Melihat Heli memandanginya dengan diam, Aria langsung memasang wajah muram lagi. "K-Kenapa? Apa kali ini bajunya terlalu bagus untuk orang sepertiku?"

"Eh? Sama sekali tidak!" Bantah Heli. "Bahkan bukan cuma cocok, bajunya terlihat sempurna! Saya hampir jatuh cinta betulan!"

"Iya, bajunya bagus. Heli, pilihkan lagi lima baju yang seperti itu untuknya." Sahut nyonya Genia juga.

"Ambilkan sepuluh." Koreksi Heli pada para pegawainya. Aria hampir ingin menghentikan mereka, tapi kedua pegawai itu perginya cepat sekali.

"Tapi itu siapa?" Tanya nyonya Felina duluan. "Kenalan nyonya Genia?"

"Ah, namanya Aria. Dia penjual obat yang sedang mampir di rumahku." Jawab nyonya Genia. Aria mendekat untuk protes masalah bajunya lagi. Tapi karena ada orang lain, Aria tahu diri untuk diam dulu.

"Kenalkan dirimu. Ini nyonya Felina dan Elena." Perintah nyonya Genia.

Menurut, Aria pun membungkuk sopan pada mereka. "Senang bertemu dengan anda. Saya Aria."

"Penjual obat? Jangan-jangan anda memang sakit?" Tanya nyonya Felina lagi, meski nyonya Genia cuma bisa mengangkat bahunya pelan.

Dia bisa saja cerita tentang Rei yang membawanya. Tapi karena ada orang seperti Elena, nyonya Genia jadi berpikir untuk tidak mengatakannya dulu--kecuali kalau Heli yang nanti duluan bercerita, maka dia tidak bisa melakukan apa-apa lagi. Tapi ternyata dia juga tidak langsung cerita macam-macam.

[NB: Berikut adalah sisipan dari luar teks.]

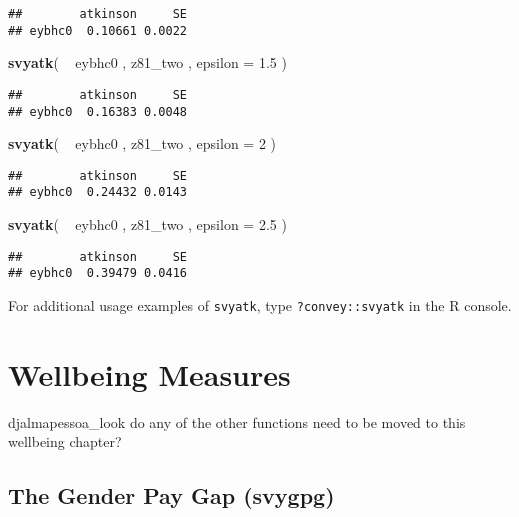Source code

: \documentclass[]{book}
\newenvironment{Shaded}{\begin{snugshade}}{\end{snugshade}}
\newcommand{\KeywordTok}[1]{\textcolor[rgb]{0.13,0.29,0.53}{\textbf{{#1}}}}
\newcommand{\DataTypeTok}[1]{\textcolor[rgb]{0.13,0.29,0.53}{{#1}}}
\newcommand{\DecValTok}[1]{\textcolor[rgb]{0.00,0.00,0.81}{{#1}}}
\newcommand{\FloatTok}[1]{\textcolor[rgb]{0.00,0.00,0.81}{{#1}}}
\newcommand{\StringTok}[1]{\textcolor[rgb]{0.31,0.60,0.02}{{#1}}}
\newcommand{\NormalTok}[1]{{#1}}
\theoremstyle{definition}
\theoremstyle{definition}
\theoremstyle{remark}
\begin{document}
\begin{verbatim}
##        atkinson     SE
## eybhc0  0.10661 0.0022
\end{verbatim}

\begin{Shaded}
\begin{Highlighting}[]
\KeywordTok{svyatk}\NormalTok{( ~}\StringTok{ }\NormalTok{eybhc0 , z81_two , }\DataTypeTok{epsilon =} \FloatTok{1.5} \NormalTok{)}
\end{Highlighting}
\end{Shaded}

\begin{verbatim}
##        atkinson     SE
## eybhc0  0.16383 0.0048
\end{verbatim}

\begin{Shaded}
\begin{Highlighting}[]
\KeywordTok{svyatk}\NormalTok{( ~}\StringTok{ }\NormalTok{eybhc0 , z81_two , }\DataTypeTok{epsilon =} \DecValTok{2} \NormalTok{)}
\end{Highlighting}
\end{Shaded}

\begin{verbatim}
##        atkinson     SE
## eybhc0  0.24432 0.0143
\end{verbatim}

\begin{Shaded}
\begin{Highlighting}[]
\KeywordTok{svyatk}\NormalTok{( ~}\StringTok{ }\NormalTok{eybhc0 , z81_two , }\DataTypeTok{epsilon =} \FloatTok{2.5} \NormalTok{)}
\end{Highlighting}
\end{Shaded}

\begin{verbatim}
##        atkinson     SE
## eybhc0  0.39479 0.0416
\end{verbatim}

For additional usage examples of \texttt{svyatk}, type
\texttt{?convey::svyatk} in the R console.

\chapter{Wellbeing Measures}\label{wellbeing}

djalmapessoa\_look do any of the other functions need to be moved to
this wellbeing chapter?

\section{The Gender Pay Gap (svygpg)}\label{the-gender-pay-gap-svygpg}
\end{document}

"Ah, Elena, kau tidak pergi sekarang? Bukankah katamu tokonya tutup saat malam?" Tanya nyonya Felina lagi pada orang yang bukan keponakannya itu.

"...Ah, mm, setelah kupikir lagi sepertinya Aku juga butuh beberapa pakaian baru. Jadi yang itu besok saja. Haha."

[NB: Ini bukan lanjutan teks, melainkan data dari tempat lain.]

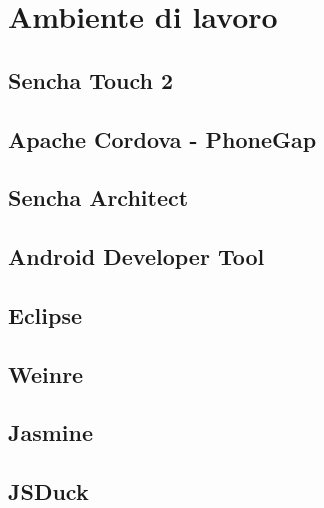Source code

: \chapter{Ambiente di lavoro}\label{ch:ambiente di lavoro}

\section{Sencha Touch 2}

\section{Apache Cordova - PhoneGap}

\section{Sencha Architect}

\section{Android Developer Tool}

\section{Eclipse}

\section{Weinre}

\section{Jasmine}

\section{JSDuck}
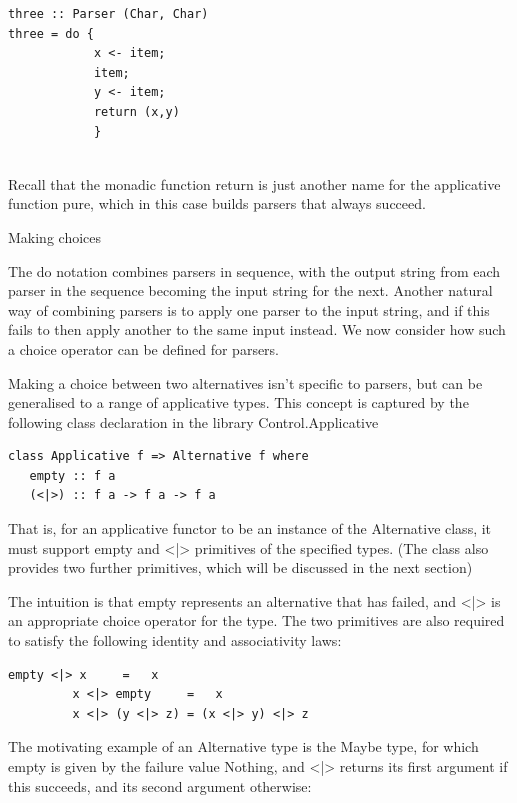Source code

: \documentclass[a4papert]{article}
\begin{document}
\begin{lstlisting}[style=haskellstyle]
three :: Parser (Char, Char)
three = do {
            x <- item;
            item;
            y <- item;
            return (x,y)
            }


\end{lstlisting}
Recall that the monadic function return is just another name for the applicative function pure, which in this case builds parsers that always succeed.


Making choices

The do notation combines parsers in sequence, with the output string from each parser in the sequence becoming the input string for the next. Another natural way of combining parsers is to apply one parser to the input string, and if this fails to then apply another to the same input instead. We now consider how such a choice operator can be defined for parsers.

Making a choice between two alternatives isn't specific to parsers, but can be generalised to a range of applicative types. This concept is captured by the following class declaration in the library Control.Applicative


\begin{lstlisting}[style=haskellstyle]
class Applicative f => Alternative f where
   empty :: f a
   (<|>) :: f a -> f a -> f a
\end{lstlisting}




That is, for an applicative functor to be an instance of the Alternative class, it must support empty and <|> primitives of the specified types. (The class also provides two further primitives, which will be discussed in the next section)


The intuition is that empty represents an alternative that has failed, and <|> is an appropriate choice operator for the type. The two primitives are also required to satisfy the following identity and associativity laws:

\begin{lstlisting}[style=haskellstyle]
         empty <|> x     =   x
         x <|> empty     =   x
         x <|> (y <|> z) = (x <|> y) <|> z
\end{lstlisting}


The motivating example of an Alternative type is the Maybe type, for which empty is given by the failure value Nothing, and <|> returns its first argument if this succeeds, and its second argument otherwise:
\end{document}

Lalu dia kembali memandang ke arah Aria. "Hai, Aku Elena." Katanya sambil mengulurkan tangan.

"Ah, iya, saya Aria…"

'Oh?'

Saat bersalaman, Aria langsung tahu kalau perempuan di depannya adalah seorang penyihir juga. Auranya tidak sekuat dan seberat Rei, tapi… Bagaimana menjelaskannya? Ada aroma yang spesial dari sihirnya.

Sebaliknya, Elena juga sudah bisa menebak kalau Aria adalah penyihir sejak pertama dia melihatnya tadi. Tapi setelah bersalaman dengannya, sejujurnya dia jadi agak kegirangan sampai-sampai dia harus menahan senyumnya untuk tidak terlalu melebar.